Optionally include pair of last and first element of iterator in `itertools.pairwise`

Proposal:

I propose to add an optional argument to the pairwise function in the itertools module. When this argument is set to True, the iterator returned by pairwise should include a pair of the last and the first element of the input iterator (if the input iterator is finite).
I also suggest circular as the name for this argument.

Example:

>>> list(pairwise(['A', 'B', 'C', 'D'], circular = True))
[('A', 'B'), ('B', 'C'), ('C', 'D'), ('D', 'A')]

Why?

I found this extension of pairwise to be useful when working with geometrical shapes, specifically polygons. When corners is the (ordered) list of corners of a polygon, pairwise(corners, circular = True) can be used to iterate over the edges of that polygon.

There are likely some other cases in which this can be useful, for example creating secret santa pairs or something of that kind, or more generally when working with circular linked list data structures.

Reference implementation:

from itertools import tee, chain

def pairwise(iterable, circular = False):
    a, b = tee(iterable)
    first = next(b, None)
    return zip(a, chain(b, [first] if circular else []))

Edge cases:

>>> list(pairwise(['A'], circular = True))
[('A', 'A')]
>>> list(pairwise([], circular = True))
[]
3 Likes

cc: @rhettinger

As an alternative, there could be a generic circulator()[1] itertool that traverses any iterable, repeating the first element at the end. The proposed functionality is then pairwise(circulator(...)).


  1. name inspired by CGAL ↩︎

Sounds like this is easily implemented in user code. You can also suggest it as an enhancement of more-itertools.

1 Like

Specfically you can do this with islice, pairwise and cycle:

>>> list(islice(pairwise(cycle(['a', 'b', 'c', 'd', 'e'])), 5))
[('a', 'b'), ('b', 'c'), ('c', 'd'), ('d', 'e'), ('e', 'a')]

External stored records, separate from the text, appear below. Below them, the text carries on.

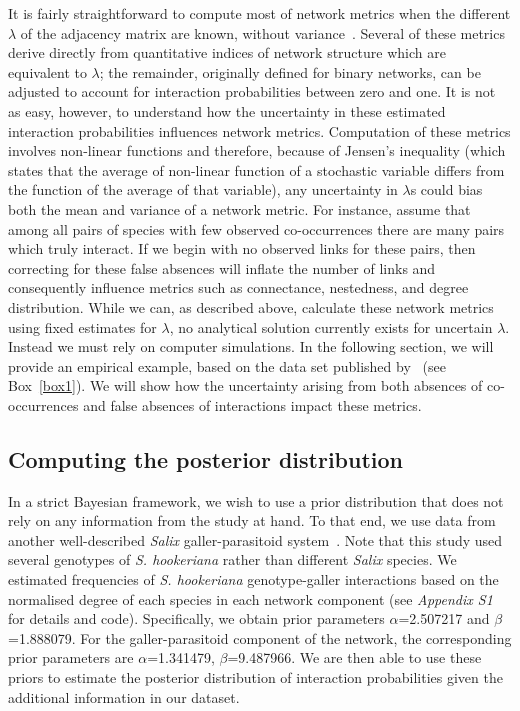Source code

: \documentclass[12pt]{article}
\begin{document}
    It is fairly straightforward to compute most of network metrics when the different $\lambda$ of the adjacency matrix are known, without variance~\citep{Poisot2016}. Several of these metrics derive directly from quantitative indices of network structure which are equivalent to $\lambda$; the remainder, originally defined for binary networks, can be adjusted to account for interaction probabilities between zero and one. It is not as easy, however, to understand how the uncertainty in these estimated interaction probabilities influences network metrics. Computation of these metrics involves non-linear functions and therefore, because of Jensen's inequality (which states that the average of non-linear function of a stochastic variable differs from the function of the average of that variable), any uncertainty in $\lambda$s could bias both the mean and variance of a network metric. For instance, assume that among all pairs of species with few observed co-occurrences there are many pairs which truly interact. If we begin with no observed links for these pairs, then correcting for these false absences will inflate the number of links and consequently influence metrics such as connectance, nestedness, and degree distribution. While we can, as described above, calculate these network metrics using fixed estimates for $\lambda$, no analytical solution currently exists for uncertain $\lambda$. Instead we must rely on computer simulations. In the following section, we will provide an empirical example, based on the data set published by~\citet{Kopelke2017} (see Box~\ref{box1}). We will show how the uncertainty arising from both absences of co-occurrences and false absences of interactions impact these metrics. %



  \subsection*{Computing the posterior distribution}

      In a strict Bayesian framework, we wish to use a prior distribution that does not rely on any information from the study at hand. To that end, we use data from another well-described \emph{Salix} galler-parasitoid system~\citep{Barbour2016,Barbour2016Dryad}. Note that this study used several genotypes of \emph{S. hookeriana} rather than different \emph{Salix} species. We estimated frequencies of  \emph{S. hookeriana} genotype-galler interactions based on the normalised degree of each species in each network component (see \emph{Appendix S1} for details and code). Specifically, we obtain prior parameters $\alpha$=2.507217 and $\beta$=1.888079. For the galler-parasitoid component of the network, the corresponding prior parameters are $\alpha$=1.341479, $\beta$=9.487966. We are then able to use these priors to estimate the posterior distribution of interaction probabilities given the additional information in our dataset.
  
\end{document}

Only if you know the length. And that’s very wasteful memory-wise, storing all elements instead of just the first.

1 Like

It doesn’t store anything extra, it cycles. But yes you need to know the length. If it doesn’t have a length there’s no way to circularize.

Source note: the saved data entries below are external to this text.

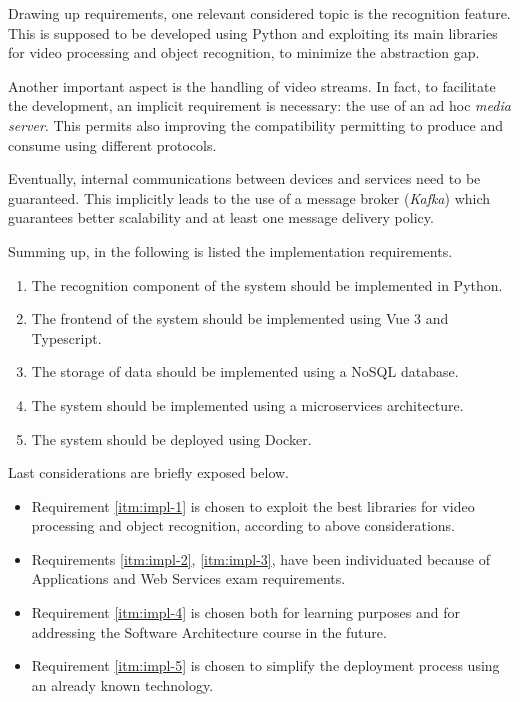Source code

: \documentclass{scrartcl}
\begin{document}
    Drawing up requirements, one relevant considered topic is the recognition feature.
    This is supposed to be developed using Python and exploiting its main libraries for video processing and object recognition, to minimize the abstraction gap.

    Another important aspect is the handling of video streams.
    In fact, to facilitate the development, an implicit requirement is necessary: the use of an ad hoc \textit{media server}.
    This permits also improving the compatibility permitting to produce and consume using different protocols.

    Eventually, internal communications between devices and services need to be guaranteed.
    This implicitly leads to the use of a message broker (\textit{Kafka}) which guarantees better scalability and at least one message delivery policy.

    Summing up, in the following is listed the implementation requirements.

    \begin{enumerate}
        \item \label{itm:impl-1} The recognition component of the system should be implemented in Python.
        \item \label{itm:impl-2} The frontend of the system should be implemented using Vue 3 and Typescript.
        \item \label{itm:impl-3} The storage of data should be implemented using a NoSQL database.
        \item \label{itm:impl-4} The system should be implemented using a microservices architecture.
        \item \label{itm:impl-5} The system should be deployed using Docker.
    \end{enumerate}

    Last considerations are briefly exposed below.

    \begin{itemize}
        \item Requirement \ref{itm:impl-1} is chosen to exploit the best libraries for video processing and object recognition, according to above considerations.
        \item Requirements \ref{itm:impl-2}, \ref{itm:impl-3}, have been individuated because of Applications and Web Services exam requirements.
        \item Requirement \ref{itm:impl-4} is chosen both for learning purposes and for addressing the Software Architecture course in the future.
        \item Requirement \ref{itm:impl-5} is chosen to simplify the deployment process using an already known technology.
    \end{itemize}
\end{document}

I suppose if you have an arbitrary iterator that you know will end at some point, you could save memory by never storing the whole thing. But that is pretty niche? And not one of the examples in the op.

def circular(iterator):
    iterator = iter(iterator)
    first = next(iterator)
    yield first
    yield from iterator
    yield first
>>> from itertools import pairwise
>>> list(pairwise(circular("abcde")))
[('a', 'b'), ('b', 'c'), ('c', 'd'), ('d', 'e'), ('e', 'a')]

(To be clear, this was just a response to the “If it doesn’t have a length, there’s no way to circularize.” though reading through again, I suppose the exercise was not to write a new function.)

2 Likes

Yes, this is very easily implemented in user code, see the reference implementation in my original post.
I just think, that it would be a natural, generally useful and non-obtrusive extension of a function, which is already in the standard library.

Regarding more-itertools:
The pairwise function was added to the standard library in Python 3.10. more-itertools had a pairwise function before that, but starting with Python 3.10 it just re-exports the function from the standard library. I would not like to make a change to only the more-itertools version of the function. Also, if a change is made to pairwise in the standard library, i would suggest to make the same change to pairwise in more-itertools, for use in legacy Python versions.

Furthermore, i would also suggest similar extensions to the functions triplewise and sliding_window in more-itertools

It is not niche at all. It actually is one of the main reasons to even use an iterator instead of just a list or tuple. The most well known example is probably the new behavior of the range function.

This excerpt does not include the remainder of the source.